We stopped at a small creek to rest.  We all dismounted and held the reins while our horses grazed and drank.  I noticed that everyone else kept a loose hold on their reins while their horses just stood there and ate the nearby grass, while Horry kept pulling the reins (and me) so he could eat the grass HE wanted.

We mounted back up and started down the path again.  Horry was fourth in line.  We started a trot or tolt, and Horry hung back a bit.  Because Horry was hanging back, the fifth horse nearly passed us.  I nudged Horry, "Are you going to let that horse pass us?"  Clearly not.  Horry shifted into a canter and started barrelling ahead.  Ahead of the that horse.  Also the third and the second.  By this time, I was pulling on the reins calling "Whoa!" (knowing full well that "Whoa" is probably not the correct term in Icelandic).  Horry had the lead horse in his sights and refused to slow.  The guide turned her horse to block his path, and Horry was forced to stop (although he ended up stepping into the number 2 horse as he did).  The guide said, "We'll have no more of this," and immediately swapped horses with me.

We both dismounted (she was holding Horry by the reins at this point -- to prevent further funny business) and I mounted her horse.  Well, I tried.  I put my foot in the stirrup and tried to jump for it, but I couldn't get high enough to get my rump in the saddle.  I got down and tried again.  I noticed that my foot, which was still in the stirrup, was trembling wildly.  I guess that when Horry refused to stop when cantering away, I'd been a bit terrified, and my body wasn't letting me just laugh it off.  I took my foot out of the stirrup and -- at the guide's direction -- took a few deep breaths.

I said to the new horse, "Are you a good horse?  Are you going to be calm?"  The guide nodded her head and said slowly, "Ya."  I said, "Am I going to be calm?"  The guide nodded and said, "Ya" again.  I got on the horse.

This horse was great.  Receptive to every little touch of the reins.  Totally did exactly what I wanted him to do.  Got in line and stayed there.  I said to the horse, "Now, you keep your eyes on that tuckus and don't take them off till we get back to the ranch."  (Have you seen "Frisco Kid"?  Oh, never mind.)  We walked.  We trotted.  We tolted.  Horse was great.
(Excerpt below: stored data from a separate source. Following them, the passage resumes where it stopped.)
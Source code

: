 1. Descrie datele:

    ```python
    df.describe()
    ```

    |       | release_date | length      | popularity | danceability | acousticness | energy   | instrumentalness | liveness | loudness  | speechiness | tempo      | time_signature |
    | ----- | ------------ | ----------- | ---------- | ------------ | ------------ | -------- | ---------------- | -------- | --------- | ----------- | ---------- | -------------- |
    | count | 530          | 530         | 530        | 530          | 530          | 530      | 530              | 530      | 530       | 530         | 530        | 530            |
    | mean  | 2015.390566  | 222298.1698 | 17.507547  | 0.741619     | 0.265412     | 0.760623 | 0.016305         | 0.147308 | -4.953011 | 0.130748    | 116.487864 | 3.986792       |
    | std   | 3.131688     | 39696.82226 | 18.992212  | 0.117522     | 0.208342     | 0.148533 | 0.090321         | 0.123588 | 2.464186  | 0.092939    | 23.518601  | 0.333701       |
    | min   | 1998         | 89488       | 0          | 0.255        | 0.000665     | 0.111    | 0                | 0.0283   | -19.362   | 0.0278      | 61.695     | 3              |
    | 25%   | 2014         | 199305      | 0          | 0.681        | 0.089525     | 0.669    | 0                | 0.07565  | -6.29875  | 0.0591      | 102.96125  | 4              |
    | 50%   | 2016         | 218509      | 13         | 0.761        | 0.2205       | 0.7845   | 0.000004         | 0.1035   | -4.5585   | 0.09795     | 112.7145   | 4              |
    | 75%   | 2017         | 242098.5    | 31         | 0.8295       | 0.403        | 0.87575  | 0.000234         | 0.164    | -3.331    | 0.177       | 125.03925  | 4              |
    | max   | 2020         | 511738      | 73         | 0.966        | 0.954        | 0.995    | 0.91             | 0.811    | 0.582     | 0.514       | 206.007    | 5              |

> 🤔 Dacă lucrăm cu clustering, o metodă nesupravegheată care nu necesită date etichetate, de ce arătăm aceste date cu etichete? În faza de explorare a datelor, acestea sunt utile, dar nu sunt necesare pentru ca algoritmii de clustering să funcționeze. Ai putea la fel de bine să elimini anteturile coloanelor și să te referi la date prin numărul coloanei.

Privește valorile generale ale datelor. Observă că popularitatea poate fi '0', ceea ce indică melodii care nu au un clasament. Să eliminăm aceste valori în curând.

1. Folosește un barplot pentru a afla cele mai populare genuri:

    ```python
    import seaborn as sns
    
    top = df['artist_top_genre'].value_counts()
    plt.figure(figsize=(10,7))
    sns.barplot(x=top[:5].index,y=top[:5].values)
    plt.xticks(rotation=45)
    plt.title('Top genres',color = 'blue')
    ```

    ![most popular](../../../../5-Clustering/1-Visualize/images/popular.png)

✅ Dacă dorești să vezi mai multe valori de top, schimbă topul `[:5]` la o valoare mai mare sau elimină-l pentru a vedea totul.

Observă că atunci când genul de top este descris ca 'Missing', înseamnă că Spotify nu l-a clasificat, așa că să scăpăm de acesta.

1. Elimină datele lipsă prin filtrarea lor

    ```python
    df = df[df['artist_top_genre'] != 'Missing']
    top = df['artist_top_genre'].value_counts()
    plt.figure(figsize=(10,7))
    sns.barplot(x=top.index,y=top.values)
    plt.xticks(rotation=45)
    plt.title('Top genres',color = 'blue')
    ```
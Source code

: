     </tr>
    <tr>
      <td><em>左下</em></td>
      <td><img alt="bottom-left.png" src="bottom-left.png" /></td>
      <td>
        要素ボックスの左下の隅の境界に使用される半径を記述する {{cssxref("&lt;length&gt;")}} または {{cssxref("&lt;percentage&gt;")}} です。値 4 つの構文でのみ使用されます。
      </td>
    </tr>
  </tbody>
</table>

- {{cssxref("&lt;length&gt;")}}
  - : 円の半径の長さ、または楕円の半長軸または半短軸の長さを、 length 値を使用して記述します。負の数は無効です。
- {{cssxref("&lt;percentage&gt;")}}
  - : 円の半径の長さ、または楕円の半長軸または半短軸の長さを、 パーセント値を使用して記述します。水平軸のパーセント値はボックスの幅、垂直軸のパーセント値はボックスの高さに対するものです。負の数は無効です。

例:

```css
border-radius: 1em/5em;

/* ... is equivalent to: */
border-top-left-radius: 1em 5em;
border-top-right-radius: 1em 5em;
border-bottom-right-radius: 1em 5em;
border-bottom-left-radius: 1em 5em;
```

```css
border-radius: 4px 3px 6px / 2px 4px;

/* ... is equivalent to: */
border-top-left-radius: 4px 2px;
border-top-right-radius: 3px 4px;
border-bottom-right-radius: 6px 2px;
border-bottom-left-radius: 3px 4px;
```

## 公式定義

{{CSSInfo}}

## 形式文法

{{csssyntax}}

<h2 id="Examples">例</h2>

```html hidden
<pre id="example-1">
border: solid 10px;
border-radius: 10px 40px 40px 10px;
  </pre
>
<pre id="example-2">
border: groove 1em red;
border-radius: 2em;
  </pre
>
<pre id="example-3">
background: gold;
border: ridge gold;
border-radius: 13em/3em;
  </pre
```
As we were going along, I heard this little clink-clink noise.  It was sorta keeping rhythm with the pace of the line.  Once my horse pulled back just a touch, I saw where it was coming from.  The shoe on the rear hoof of the horse in front of me was coming off -- flipping with each step like a little horsey flip-flop. 

This concerned me.  I don't know much about horses, but the term "threw a shoe" came rushing to mind, and I figured that if that shoe came flying off, me and my horse would be the obvious target.  I did not like this idea.  I thought I should call the problem to the attention of our guide.

Now, keep in mind, the whole ride has been totally silent.  We were told that raising voices excites the horses, and we didn't want to go there.  I put on my most nonchalant voice and said all conversationally, "Y'know where that sound is coming from?  Your horse's shoe is just flipping along."  The guide said, "I heard it."

We didn't trot or tolt much more.  We pretty much walked all the way back.  Right near the end, we did a little trot, and I could swear I heard a little "ping" which I imagined to be one more of the nails coming out. 

Made it back to the ranch safely.  They gave us all little preprinted diplomas signifying that we'd successfully completed a trail ride on an Icelandic horse. 

I felt like I'd actually earned mine.

1 comment:

andreakingme said...

Yep. I think you earned that diploma in more ways that one, Twitchy Foot.